室内でも熱中症になるため温度管理を徹底する
熱中症は屋外だけでなく、エアコンのない室内でも発生します。特に梅雨明けから夏にかけての蒸し暑い時期は、換気が悪い部屋では室温が危険なレベルまで上昇することがあります。室温28℃・湿度60%を超えないよう、エアコンや扇風機を適切に使いながら温度管理を徹底してください。 子どもや高齢者がいる家庭では、こまめな温度確認と水分補給の習慣が重要です。
熱中症の応急処置で迷ったときの判断ポイント
緊急時には焦りや判断の迷いが生じることがあります。このセクションでは、熱中症の応急処置で迷ったときの対処法と、事前の備えについてまとめています。いざというときに正しく動けるよう、日頃からの準備が大切です。
迷ったら早めに医療機関や救急相談を利用する
「救急車を呼ぶべきか迷う」という場合は、#7119(救急安心センター)に電話して相談するのが有効です。専門の相談員や看護師が症状を聞いた上でアドバイスをしてくれます(対応地域は自治体により異なります)。「大げさかもしれない」と遠慮して判断を先延ばしにするよりも、早めに相談することが症状の悪化を防ぐ第一歩です。
応急処置後も症状が改善しない場合は受診する
応急処置を行った後、30分程度経っても症状が改善しない場合は、医療機関を受診することを検討してください。**「症状が改善しない場合は医療機関を受診する」**というルールを、家族や職場でも共有しておくと安心です。「少しマシになったかも」という状態でも、後から悪化するケースがあるため、自己判断での「様子見」は慎重に行ってください。
予防と初動対応を家族や職場で共有しておく
熱中症の応急処置は、一人で完結するとは限りません。家族や職場の仲間と、基本的な対応手順を事前に共有しておくことが大切です。

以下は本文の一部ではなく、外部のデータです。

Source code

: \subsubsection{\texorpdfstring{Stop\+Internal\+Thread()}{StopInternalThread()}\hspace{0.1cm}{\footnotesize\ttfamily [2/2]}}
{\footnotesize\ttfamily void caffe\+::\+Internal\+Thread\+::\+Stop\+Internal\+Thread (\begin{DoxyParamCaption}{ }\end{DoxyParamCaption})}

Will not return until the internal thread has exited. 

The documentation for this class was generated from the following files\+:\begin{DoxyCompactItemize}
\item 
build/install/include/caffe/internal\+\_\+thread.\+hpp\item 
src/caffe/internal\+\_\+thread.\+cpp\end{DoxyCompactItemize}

- 涼しい場所への移動・衣服をゆるめる・体を冷やす・水分と塩分の補給
- 意識がない・自力で水が飲めない・けいれんがある場合はすぐに119番通報
こうした情報をメモや掲示物として目に見える形で残しておくと、緊急時にも慌てず対応しやすくなります。

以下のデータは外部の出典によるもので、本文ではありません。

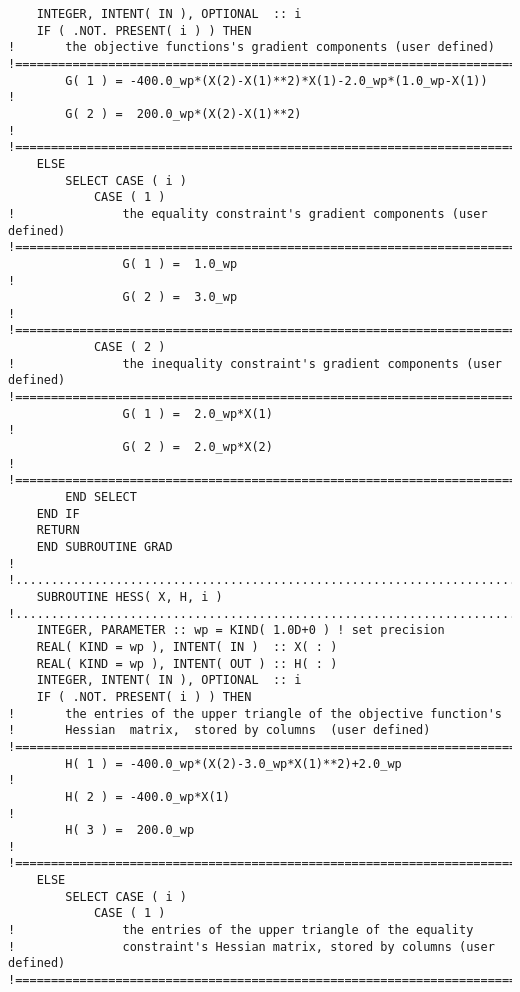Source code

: \documentclass{article}
\begin{document}
\begin{lstlisting}
    INTEGER, INTENT( IN ), OPTIONAL  :: i
    IF ( .NOT. PRESENT( i ) ) THEN
!       the objective functions's gradient components (user defined)
!==============================================================================
        G( 1 ) = -400.0_wp*(X(2)-X(1)**2)*X(1)-2.0_wp*(1.0_wp-X(1))           !
        G( 2 ) =  200.0_wp*(X(2)-X(1)**2)                                     !
!==============================================================================
    ELSE
        SELECT CASE ( i )
            CASE ( 1 )
!               the equality constraint's gradient components (user defined)
!==============================================================================
                G( 1 ) =  1.0_wp                                              !
                G( 2 ) =  3.0_wp                                              !
!==============================================================================
            CASE ( 2 )
!               the inequality constraint's gradient components (user defined)
!==============================================================================
                G( 1 ) =  2.0_wp*X(1)                                         !
                G( 2 ) =  2.0_wp*X(2)                                         !
!==============================================================================
        END SELECT
    END IF
    RETURN
    END SUBROUTINE GRAD
!
!.............................................................................
    SUBROUTINE HESS( X, H, i )
!.............................................................................
    INTEGER, PARAMETER :: wp = KIND( 1.0D+0 ) ! set precision
    REAL( KIND = wp ), INTENT( IN )  :: X( : )
    REAL( KIND = wp ), INTENT( OUT ) :: H( : )
    INTEGER, INTENT( IN ), OPTIONAL  :: i
    IF ( .NOT. PRESENT( i ) ) THEN
!       the entries of the upper triangle of the objective function's
!       Hessian  matrix,  stored by columns  (user defined)
!==============================================================================
        H( 1 ) = -400.0_wp*(X(2)-3.0_wp*X(1)**2)+2.0_wp                       !
        H( 2 ) = -400.0_wp*X(1)                                               !
        H( 3 ) =  200.0_wp                                                    !
!==============================================================================
    ELSE
        SELECT CASE ( i )
            CASE ( 1 )
!               the entries of the upper triangle of the equality
!               constraint's Hessian matrix, stored by columns (user defined)
!==============================================================================

\end{lstlisting}
\end{document}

まとめ 熱中症の応急処置は間違った対応を避けることが大切
熱中症の応急処置では、正しい行動をとることと同じくらい、誤った対応を避けることが重要です。意識がない人への無理な水分補給・暑い環境にとどまらせる・体を冷やさず水分だけ補給するといった行為は、症状を悪化させるリスクがあります。
基本の対応は「涼しい場所へ移動→衣服をゆるめて体を冷やす→飲める状態なら水分・塩分を補給する」の3ステップです。そして、意識がない・自力で水が飲めない・けいれんがあるといった危険なサインが見られたら、迷わず救急車を呼んでください。
子どもや高齢者は特にリスクが高く、周囲の大人が積極的にケアする姿勢が求められます。熱中症の応急処置の知識を、ご家族や職場でぜひ共有しておきましょう。